In April, a guard was killed while trying to stop a trash can fire in a dormitory at Bertie Correctional Institution, about 50 miles (80 kilometers) west of the Elizabeth City prison. Authorities said a male inmate wrestled the fire extinguisher from Sgt. Meggan Callahan, 29, and beat her to death.

The head of the state’s chief state employee union said North Carolina prisons are understaffed, guards and other employees are attacked regularly and legislators should reverse dangerous conditions by hiring more officers.

“Correctional officers’ safety issues have been ignored despite an assault every eight hours and we pray someone in power will finally care enough to do something,” said State Employees Association of North Carolina President Stanley Drewery, a former corrections officer. “It’s past time for the state to give these heroes the resources, training and manpower to ensure that they return home safely.”
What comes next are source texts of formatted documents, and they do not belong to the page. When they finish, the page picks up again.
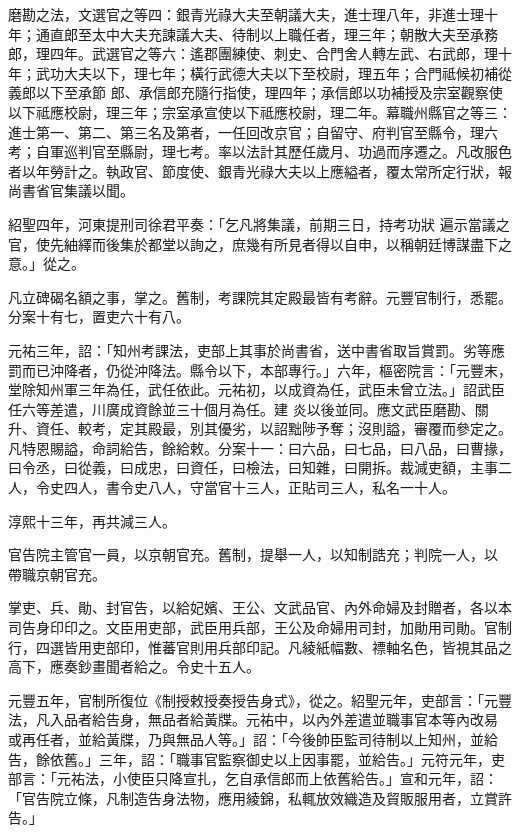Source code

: \begin{pinyinscope}
 磨勘之法，文選官之等四：銀青光祿大夫至朝議大夫，進士理八年，非進士理十年；通直郎至太中大夫充諫議大夫、待制以上職任者，理三年；朝散大夫至承務郎，理四年。武選官之等六：遙郡團練使、刺史、合門舍人轉左武、右武郎，理十年；武功大夫以下，理七年；橫行武德大夫以下至校尉，理五年；合門祗候初補從義郎以下至承節
 郎、承信郎充隨行指使，理四年；承信郎以功補授及宗室觀察使以下祗應校尉，理三年；宗室承宣使以下祗應校尉，理二年。幕職州縣官之等三：進士第一、第二、第三名及第者，一任回改京官；自留守、府判官至縣令，理六考；自軍巡判官至縣尉，理七考。率以法計其歷任歲月、功過而序遷之。凡改服色者以年勞計之。執政官、節度使、銀青光祿大夫以上應縊者，覆太常所定行狀，報尚書省官集議以聞。



 紹聖四年，河東提刑司徐君平奏：「乞凡將集議，前期三日，持考功狀
 遍示當議之官，使先紬繹而後集於都堂以詢之，庶幾有所見者得以自申，以稱朝廷博謀盡下之意。」從之。



 凡立碑碣名額之事，掌之。舊制，考課院其定殿最皆有考辭。元豐官制行，悉罷。分案十有七，置吏六十有八。



 元祐三年，詔：「知州考課法，吏部上其事於尚書省，送中書省取旨賞罰。劣等應罰而已沖降者，仍從沖降法。縣令以下，本部專行。」六年，樞密院言：「元豐末，堂除知州軍三年為任，武任依此。元祐初，以成資為任，武臣未曾立法。」詔武臣任六等差遣，川廣成資餘並三十個月為任。建
 炎以後並同。應文武臣磨勘、關升、資任、較考，定其殿最，別其優劣，以詔黜陟予奪；沒則謚，審覆而參定之。凡特恩賜謚，命詞給告，餘給敕。分案十一：曰六品，曰七品，曰八品，曰曹掾，曰令丞，曰從義，曰成忠，曰資任，曰檢法，曰知雜，曰開拆。裁減吏額，主事二人，令史四人，書令史八人，守當官十三人，正貼司三人，私名一十人。



 淳熙十三年，再共減三人。



 官告院主管官一員，以京朝官充。舊制，提舉一人，以知制誥充；判院一人，以
 帶職京朝官充。



 掌吏、兵、勛、封官告，以給妃嬪、王公、文武品官、內外命婦及封贈者，各以本司告身印印之。文臣用吏部，武臣用兵部，王公及命婦用司封，加勛用司勛。官制行，四選皆用吏部印，惟蕃官則用兵部印記。凡綾紙幅數、褾軸名色，皆視其品之高下，應奏鈔畫聞者給之。令史十五人。



 元豐五年，官制所復位《制授敕授奏授告身式》，從之。紹聖元年，吏部言：「元豐法，凡入品者給告身，無品者給黃牒。元祐中，以內外差遣並職事官本等內改易
 或再任者，並給黃牒，乃與無品人等。」詔：「今後帥臣監司待制以上知州，並給告，餘依舊。」三年，詔：「職事官監察御史以上因事罷，並給告。」元符元年，吏部言：「元祐法，小使臣只降宣扎，乞自承信郎而上依舊給告。」宣和元年，詔：「官告院立條，凡制造告身法物，應用綾錦，私輒放效織造及貿販服用者，立賞許告。」




\end{pinyinscope}
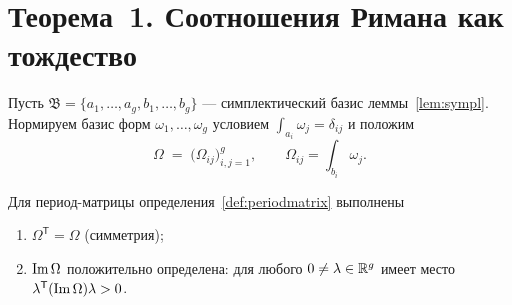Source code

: 
\section{Теорема~1. Соотношения Римана как тождество}\label{sec:riemann}

\begin{definition}\label{def:periodmatrix}
Пусть $\mathfrak{B}=\{a_1,\dots,a_g,b_1,\dots,b_g\}$ --- симплектический
базис леммы~\ref{lem:sympl}. Нормируем базис форм
$\omega_1,\dots,\omega_g$ условием $\int_{a_i}\omega_j=\delta_{ij}$ и
положим
\[
  \Omega \;=\; \bigl(\Omega_{ij}\bigr)_{i,j=1}^{g},
  \qquad \Omega_{ij}=\int_{b_i}\omega_j .
\]
\end{definition}

\begin{theorem}\label{th:riemann}
Для период-матрицы определения~\ref{def:periodmatrix} выполнены
\begin{enumerate}[leftmargin=2em, itemsep=0.15em]
\item $\Omega^{\mathsf{T}}=\Omega$ (симметрия);
\item $\im\Omega$ положительно определена: для любого
  $0\ne\lambda\in\RR^g$ имеет место
  $\lambda^{\mathsf{T}}(\im\Omega)\lambda>0$.
\end{enumerate}
\end{theorem}

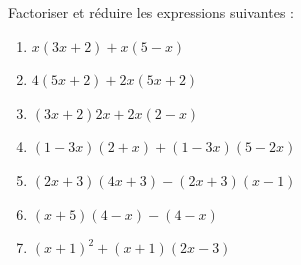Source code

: \begin{exo}[Factorisation]
	Factoriser et réduire les expressions suivantes :
	\begin{enumerate}[label=\alph*)]
		\item $x(3x + 2) + x(5 - x)$
		\item $4(5x + 2) + 2x(5x + 2)$
		\item $(3x + 2)2x + 2x(2 - x)$
		\item $(1 - 3x)(2 + x) + (1 - 3x)(5 - 2x)$
		\item $(2x + 3)(4x + 3) - (2x + 3)(x - 1)$
		\item $(x + 5)(4 - x) - (4 - x)$
		\item $(x + 1)^{2} + (x + 1)(2x - 3)$
	\end{enumerate}
\end{exo}
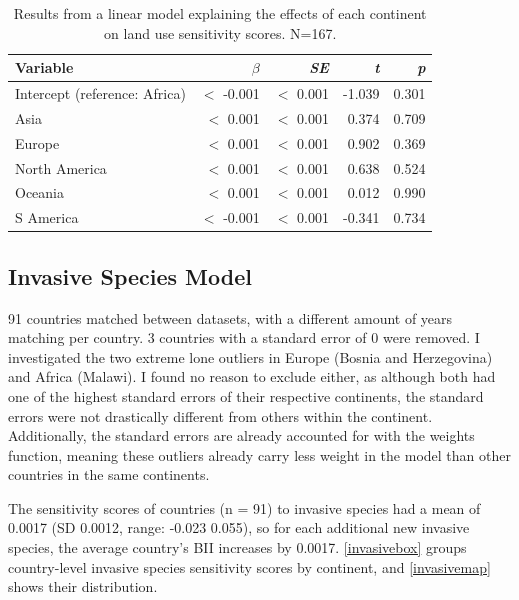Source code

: \documentclass[11pt, a4paper, titlepage]{article}
\begin{document}
    \begin{table}[H]
    	\begin{center}
    		\caption{Results from a linear model explaining the effects of each continent on land use sensitivity scores. \textmd{N=167.}}
    		\label{tab:landuse}
    		\begin{tabular}{l|r|r|r|r} %
    			Variable & $\beta$ & \textit{SE} & \textit{t} & \textit{p}\\
    			\hline
    			Intercept (reference: Africa) & $<$ -0.001 & $<$ 0.001 & -1.039 & 0.301\\
    			Asia & $<$ 0.001 & $<$ 0.001 & 0.374 & 0.709\\
    			Europe & $<$ 0.001 & $<$ 0.001 & 0.902 & 0.369 \\
    			North America & $<$ 0.001 & $<$ 0.001 & 0.638 & 0.524\\
    			Oceania & $<$ 0.001 & $<$ 0.001 & 0.012 & 0.990\\
    			S America & $<$ -0.001 & $<$ 0.001 & -0.341 & 0.734\\
    		\end{tabular}
    	\end{center}
    \end{table}
    
    \newpage
	\subsection*{Invasive Species Model}

	
	91 countries matched between datasets, with a different amount of years matching per country. 3 countries with a standard error of 0 were removed. I investigated the two extreme lone outliers in Europe  (Bosnia and Herzegovina) and Africa (Malawi). I found no reason to exclude either, as although both had one of the highest standard errors of their respective continents, the standard errors were not drastically different from others within the continent. Additionally, the standard errors are already accounted for with the weights function, meaning these outliers already carry less weight in the model than other countries in the same continents.
	
	The sensitivity scores of countries (n = 91) to invasive species had a mean of 0.0017 (SD 0.0012, range: -0.023  0.055), so for each additional new invasive species, the average country's BII increases by 0.0017. \autoref{invasivebox} groups country-level invasive species sensitivity scores by continent, and \autoref{invasivemap} shows their distribution. \newline
\end{document}
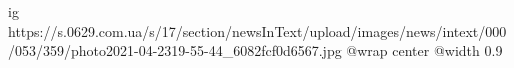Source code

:  
 
 
 
 

\ifcmt
  ig https://s.0629.com.ua/s/17/section/newsInText/upload/images/news/intext/000/053/359/photo2021-04-2319-55-44_6082fcf0d6567.jpg
  @wrap center
  @width 0.9
\fi
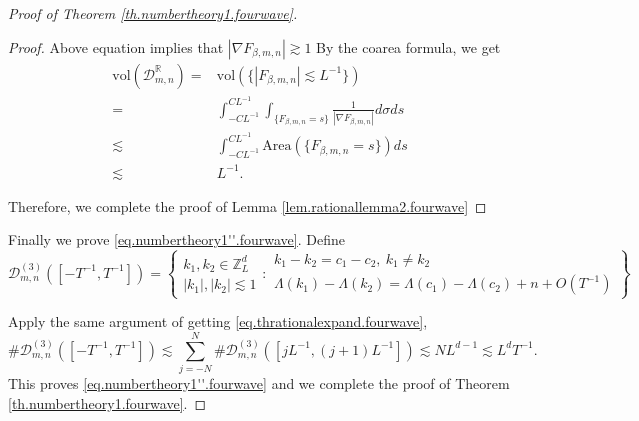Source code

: \begin{proof}[Proof of Theorem \ref{th.numbertheory1.fourwave}]
\begin{proof}
Above equation implies that $|\nabla F_{\beta,m,n}|\gtrsim 1$ By the coarea formula, we get
\begin{equation}
\begin{split}
    \text{vol}(\mathcal{D}^{\mathbb{R}}_{m,n}) =&  \text{vol}(\{|F_{\beta,m,n}|\lesssim L^{-1}\})
    \\
    =& \int^{CL^{-1}}_{-CL^{-1}} \int_{\{F_{\beta,m,n}=s\}}\frac{1}{|\nabla F_{\beta,m,n}|}d\sigma ds
    \\
    \lesssim& \int^{CL^{-1}}_{-CL^{-1}} \text{Area}(\{F_{\beta,m,n}=s\}) ds
    \\
    \lesssim& L^{-1}.
\end{split}
\end{equation}


Therefore, we complete the proof of Lemma \ref{lem.rationallemma2.fourwave}

\end{proof}

Finally we prove \eqref{eq.numbertheory1''.fourwave}. Define
\begin{equation}
    \mathcal{D}^{(3)}_{m,n}([-T^{-1},T^{-1} ])=\left\{\begin{matrix}
k_1,k_2\in\mathbb{Z}_L^d \\
|k_1|, |k_2|\lesssim 1
\end{matrix}
:
\begin{matrix}
k_1- k_2=c_1- c_{2},\ k_1\ne k_2 \\
\Lambda(k_1)-\Lambda(k_2)=\Lambda(c_1)- \Lambda(c_2)+n+O(T^{-1})
\end{matrix}
\right\}
\end{equation}

Apply the same argument of getting \eqref{eq.thrationalexpand.fourwave},
\begin{equation}
    \#\mathcal{D}^{(3)}_{m,n}([-T^{-1},T^{-1} ])\lesssim \sum_{j=-N}^N\#\mathcal{D}^{(3)}_{m,n}([jL^{-1}, (j+1)L^{-1}])\lesssim NL^{d-1}\lesssim L^dT^{-1}.
\end{equation}
This proves \eqref{eq.numbertheory1''.fourwave} and we complete the proof of Theorem \ref{th.numbertheory1.fourwave}.
\end{proof}



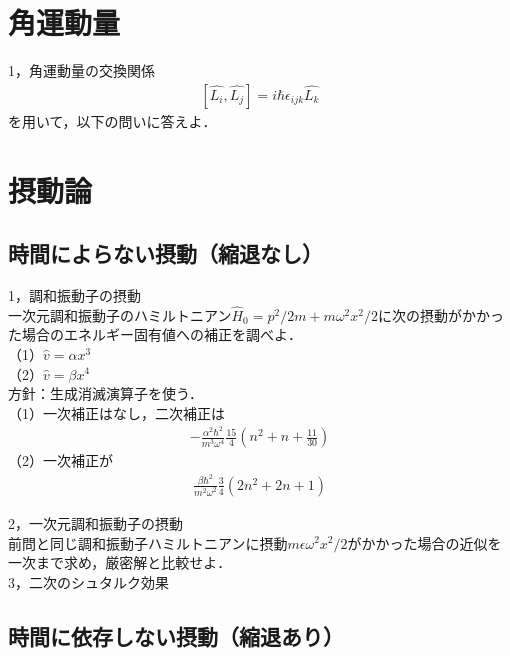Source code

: \documentclass[a4j]{jarticle}
\begin{document}
\section{角運動量}
1，角運動量の交換関係
\begin{align*}
\left[\hat{L_i},\hat{L_j}\right]=i\hbar\epsilon_{ijk}\hat{L_k}
\end{align*}
を用いて，以下の問いに答えよ．


\section{摂動論}
\subsection{時間によらない摂動（縮退なし）}

1，調和振動子の摂動\\
一次元調和振動子のハミルトニアン$\hat{H}_0=p^2/2m+m\omega^2x^2/2$に次の摂動がかかった場合のエネルギー固有値への補正を調べよ．\\
（1）$\hat{v}=\alpha x^3$\\
（2）$\hat{v}=\beta x^4$\\

方針：生成消滅演算子を使う．\\
（1）一次補正はなし，二次補正は
\begin{align*}
 -\frac{\alpha^2\hbar^2}{m^3\omega^4}\frac{15}{4}\left(n^2+n+\frac{11}{30}\right)
\end{align*}
（2）一次補正が
\begin{align*}
 \frac{\beta\hbar^2}{m^2\omega^2}\frac{3}{4}(2n^2+2n+1)
\end{align*}

2，一次元調和振動子の摂動\\
前問と同じ調和振動子ハミルトニアンに摂動$m\epsilon \omega^2 x^2/2$がかかった場合の近似を一次まで求め，厳密解と比較せよ．\\

3，二次のシュタルク効果\\



\subsection{時間に依存しない摂動（縮退あり）}
\end{document}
Darden worked as a guard for one year before assuming her role with Correction Enterprises, the state prison system’s work program for inmates. The program involves almost 2,300 of the state’s nearly 38,000 inmates in an effort to give them marketable job skills in behind-bars businesses such as pressing license plates, washing clothes for customers including U.S. Veterans Affairs hospitals and growing and packaging vegetables.

The prison near the northeast North Carolina coast houses adult, male felons in both high-security and minimum-custody buildings. Minimum-security prisoners work outside the walls on road gangs and other community labor.

The complex reported other incidents this year. In April, an argument between two inmates led to one prisoner stabbing the other several times in the torso. Two months earlier, a guard was charged with trying to smuggle illegal drugs, phones and cigarettes into the prison.